Since June 25, 2025, a commercial driver who cannot demonstrate sufficient English proficiency at a roadside inspection can be placed out of service (OOS) on the spot — grounding the truck until the situation is resolved. It is one of the most consequential enforcement shifts the industry has seen in years, and it caught many carriers off guard because the underlying rule itself is not new.
The rule behind the headlines
Federal law has required English proficiency for commercial drivers since 1937. Under 49 CFR § 391.11(b)(2), a driver must be able to "read and speak the English language sufficiently to converse with the general public, to understand highway traffic signs and signals, to respond to official inquiries, and to make entries on reports and records."

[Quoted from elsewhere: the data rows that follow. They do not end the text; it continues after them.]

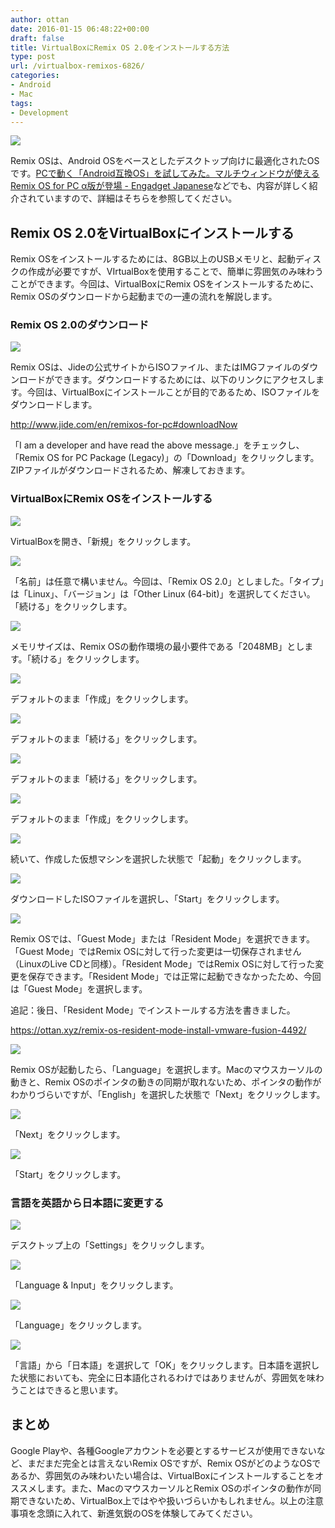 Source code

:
 ```yaml
---
author: ottan
date: 2016-01-15 06:48:22+00:00
draft: false
title: VirtualBoxにRemix OS 2.0をインストールする方法
type: post
url: /virtualbox-remixos-6826/
categories:
- Android
- Mac
tags:
- Development
---
```


![](/uploads/2016/01/160115-56988e3fa8252-1.jpg)






Remix OSは、Android OSをベースとしたデスクトップ向けに最適化されたOSです。[PCで動く「Android互換OS」を試してみた。マルチウィンドウが使えるRemix OS for PC α版が登場 - Engadget Japanese](https://japanese.engadget.com/2016/01/13/pc-android-os-remix-os-for-pc/)などでも、内容が詳しく紹介されていますので、詳細はそちらを参照してください。





## Remix OS 2.0をVirtualBoxにインストールする





Remix OSをインストールするためには、8GB以上のUSBメモリと、起動ディスクの作成が必要ですが、VIrtualBoxを使用することで、簡単に雰囲気のみ味わうことができます。今回は、VirtualBoxにRemix OSをインストールするために、Remix OSのダウンロードから起動までの一連の流れを解説します。





### Remix OS 2.0のダウンロード





![](/uploads/2016/01/160115-56988e4122d94-1.png)






Remix OSは、Jideの公式サイトからISOファイル、またはIMGファイルのダウンロードができます。ダウンロードするためには、以下のリンクにアクセスします。今回は、VirtualBoxにインストールことが目的であるため、ISOファイルをダウンロードします。



http://www.jide.com/en/remixos-for-pc#downloadNow



「I am a developer and have read the above message.」をチェックし、「Remix OS for PC Package (Legacy)」の「Download」をクリックします。ZIPファイルがダウンロードされるため、解凍しておきます。





### VirtualBoxにRemix OSをインストールする





![](/uploads/2016/01/160115-56988e5045133-1.png)






VirtualBoxを開き、「新規」をクリックします。





![](/uploads/2016/01/160115-56988e5828c77-1.png)






「名前」は任意で構いません。今回は、「Remix OS 2.0」としました。「タイプ」は「Linux」、「バージョン」は「Other Linux (64-bit)」を選択してください。「続ける」をクリックします。





![](/uploads/2016/01/160115-56988e6105a69-1.png)






メモリサイズは、Remix OSの動作環境の最小要件である「2048MB」とします。「続ける」をクリックします。





![](/uploads/2016/01/160115-56988e6a52574-1.png)






デフォルトのまま「作成」をクリックします。





![](/uploads/2016/01/160115-56988e73427f7-1.png)






デフォルトのまま「続ける」をクリックします。





![](/uploads/2016/01/160115-56988e7c593b4-1.png)






デフォルトのまま「続ける」をクリックします。





![](/uploads/2016/01/160115-56988e859a72a-1.png)






デフォルトのまま「作成」をクリックします。





![](/uploads/2016/01/160115-56988e8edf523-1.png)






続いて、作成した仮想マシンを選択した状態で「起動」をクリックします。





![](/uploads/2016/01/160115-56988e969232b-1.png)






ダウンロードしたISOファイルを選択し、「Start」をクリックします。





![](/uploads/2016/01/160115-56988e98c3084-1.png)






Remix OSでは、「Guest Mode」または「Resident Mode」を選択できます。「Guest Mode」ではRemix OSに対して行った変更は一切保存されません（LinuxのLive CDと同様）。「Resident Mode」ではRemix OSに対して行った変更を保存できます。「Resident Mode」では正常に起動できなかったため、今回は「Guest Mode」を選択します。





追記：後日、「Resident Mode」でインストールする方法を書きました。



https://ottan.xyz/remix-os-resident-mode-install-vmware-fusion-4492/



![](/uploads/2016/01/160115-56988e9c4aae5-1.png)






Remix OSが起動したら、「Language」を選択します。Macのマウスカーソルの動きと、Remix OSのポインタの動きの同期が取れないため、ポインタの動作がわかりづらいですが、「English」を選択した状態で「Next」をクリックします。





![](/uploads/2016/01/160115-56988eae138f6-1.png)






「Next」をクリックします。





![](/uploads/2016/01/160115-56988ebebf000-1.png)






「Start」をクリックします。





### 言語を英語から日本語に変更する





![](/uploads/2016/01/160115-56988ed1d2d5b-1.png)






デスクトップ上の「Settings」をクリックします。





![](/uploads/2016/01/160115-56988ee6ef76a-1.png)






「Language & Input」をクリックします。





![](/uploads/2016/01/160115-56988ef66b6e8-1.png)






「Language」をクリックします。





![](/uploads/2016/01/160115-56988f06538e9.png)






「言語」から「日本語」を選択して「OK」をクリックします。日本語を選択した状態においても、完全に日本語化されるわけではありませんが、雰囲気を味わうことはできると思います。





## まとめ





Google Playや、各種Googleアカウントを必要とするサービスが使用できないなど、まだまだ完全とは言えないRemix OSですが、Remix OSがどのようなOSであるか、雰囲気のみ味わいたい場合は、VirtualBoxにインストールすることをオススメします。また、MacのマウスカーソルとRemix OSのポインタの動作が同期できないため、VirtualBox上ではやや扱いづらいかもしれません。以上の注意事項を念頭に入れて、新進気鋭のOSを体験してみてください。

What changed is enforcement. A 2016 FMCSA policy had directed inspectors not to place drivers out of service for English violations. That guidance is now rescinded.
How we got here
- April 28, 2025 — the White House issued the Executive Order "Enforcing Commonsense Rules of the Road for America's Truck Drivers," directing FMCSA to rescind the 2016 memo and revise enforcement so an ELP violation results in an out-of-service order.
- May 20, 2025 — FMCSA issued new internal enforcement guidance (Memo MC-SEE-2025-0001) for roadside inspectors, superseding the 2016 policy.

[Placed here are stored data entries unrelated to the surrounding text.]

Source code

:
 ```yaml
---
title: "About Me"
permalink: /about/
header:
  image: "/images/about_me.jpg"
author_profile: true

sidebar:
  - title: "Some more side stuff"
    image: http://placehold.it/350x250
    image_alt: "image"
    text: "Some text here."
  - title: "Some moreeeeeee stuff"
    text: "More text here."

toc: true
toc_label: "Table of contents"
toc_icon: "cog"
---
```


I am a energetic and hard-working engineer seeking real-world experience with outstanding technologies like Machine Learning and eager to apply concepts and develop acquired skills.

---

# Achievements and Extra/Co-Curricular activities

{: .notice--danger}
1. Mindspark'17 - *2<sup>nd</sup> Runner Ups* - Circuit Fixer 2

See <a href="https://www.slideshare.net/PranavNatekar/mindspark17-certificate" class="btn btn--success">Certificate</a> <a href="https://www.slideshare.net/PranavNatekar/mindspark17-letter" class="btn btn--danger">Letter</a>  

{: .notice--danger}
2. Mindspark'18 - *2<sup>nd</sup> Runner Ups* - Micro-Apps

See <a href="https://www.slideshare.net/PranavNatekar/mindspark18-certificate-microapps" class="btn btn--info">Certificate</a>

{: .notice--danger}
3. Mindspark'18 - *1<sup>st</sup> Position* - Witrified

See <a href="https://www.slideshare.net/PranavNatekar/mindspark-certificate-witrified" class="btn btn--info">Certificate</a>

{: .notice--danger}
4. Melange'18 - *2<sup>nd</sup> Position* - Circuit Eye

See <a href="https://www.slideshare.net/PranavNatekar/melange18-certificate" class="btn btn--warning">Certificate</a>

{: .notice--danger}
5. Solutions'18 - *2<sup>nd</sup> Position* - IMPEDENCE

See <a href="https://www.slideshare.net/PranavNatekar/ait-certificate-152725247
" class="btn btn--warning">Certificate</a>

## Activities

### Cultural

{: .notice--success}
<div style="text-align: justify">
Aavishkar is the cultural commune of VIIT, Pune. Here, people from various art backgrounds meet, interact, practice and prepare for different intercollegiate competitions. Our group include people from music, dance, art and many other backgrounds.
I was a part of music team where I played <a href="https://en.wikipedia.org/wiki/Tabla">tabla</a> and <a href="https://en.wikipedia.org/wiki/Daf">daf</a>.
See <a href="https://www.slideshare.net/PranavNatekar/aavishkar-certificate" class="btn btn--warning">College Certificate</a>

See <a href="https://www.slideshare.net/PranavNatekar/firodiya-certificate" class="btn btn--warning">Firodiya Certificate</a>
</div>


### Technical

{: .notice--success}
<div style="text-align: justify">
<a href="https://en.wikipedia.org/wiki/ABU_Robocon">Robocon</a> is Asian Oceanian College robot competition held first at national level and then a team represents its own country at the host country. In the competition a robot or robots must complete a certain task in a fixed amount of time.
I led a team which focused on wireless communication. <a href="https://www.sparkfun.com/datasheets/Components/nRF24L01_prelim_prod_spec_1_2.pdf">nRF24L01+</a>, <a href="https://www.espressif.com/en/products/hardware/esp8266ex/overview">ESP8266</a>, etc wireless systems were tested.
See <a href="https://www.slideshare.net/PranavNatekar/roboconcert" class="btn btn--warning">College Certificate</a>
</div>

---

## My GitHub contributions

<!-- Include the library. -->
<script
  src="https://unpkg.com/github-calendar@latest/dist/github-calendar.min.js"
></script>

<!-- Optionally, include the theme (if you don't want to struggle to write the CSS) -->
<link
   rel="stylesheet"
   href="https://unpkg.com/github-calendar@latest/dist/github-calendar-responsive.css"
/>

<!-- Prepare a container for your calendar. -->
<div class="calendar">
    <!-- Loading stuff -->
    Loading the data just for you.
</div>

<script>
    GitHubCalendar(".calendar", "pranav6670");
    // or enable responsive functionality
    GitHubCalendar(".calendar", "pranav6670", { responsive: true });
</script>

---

- June 25, 2025 — the Commercial Vehicle Safety Alliance (CVSA) added English proficiency to the North American Standard Out-of-Service Criteria, making it an enforceable OOS violation nationwide.
What the roadside assessment looks like
If an inspector's initial contact suggests a driver may not understand instructions, the inspector conducts a two-part English assessment as part of the inspection:
- A driver interview — answering questions about duty status, cargo, routing, and documents.
- A highway-sign recognition check.
The border-zone exception
After concerns about cross-border trade, FMCSA clarified that drivers operating strictly within the narrow U.S.–Mexico commercial border zone (roughly 3–20 miles) can still be cited but are not grounded by the OOS portion of the rule. Once a driver leaves that zone and continues into the interior, full enforcement — including OOS — applies.
The impact so far
Enforcement has been substantial. In the year following June 25, 2025, FMCSA and industry data attribute roughly 20,000 out-of-service orders to English-proficiency violations, with sharp increases in roadside inspection activity. For a small carrier, a single OOS event can mean a stranded load, recovery costs, a second driver dispatched, and a mark on the safety record — so the practical cost of non-compliance is high.
How carriers should prepare
- Notify your drivers in writing about the standard and what a roadside assessment involves, so no one is surprised at a scale house.
- Screen for proficiency during hiring and periodically — a driver should be able to answer basic duty-status and routing questions and read common highway signs in English, unaided.
- Document your qualification process in the driver qualification file, while being careful to comply with employment-law limits on English-only policies (consult employment counsel where needed).
- Plan for OOS contingencies — know how you would recover equipment and cover a load if a driver is grounded.
How Ashton helps
Driver qualification and DOT paperwork are exactly what our compliance service keeps current — from driver files to audit prep — while our recruiting desk screens candidates before they ever get in your truck. Staying compliant shouldn't pull you off the road; that's the work we take off your plate.
Sources & further reading
- FMCSA Newsroom, Secretary Duffy signs order to enforce English proficiency (effective June 25, 2025).
- CVSA, English Language Proficiency added to Out-of-Service Criteria, effective June 25, 2025.
- The White House, Executive Order: Enforcing Commonsense Rules of the Road, April 28, 2025.
- 49 CFR § 391.11(b)(2) — driver qualification: English language proficiency requirement.
- FMCSA Enforcement Guidance Memorandum MC-SEE-2025-0001 (May 20, 2025).
This article is general information for trucking and logistics businesses, current as of June 2026. It is not legal or compliance advice. Regulations change — always confirm current requirements directly with the FMCSA and your own advisors before acting.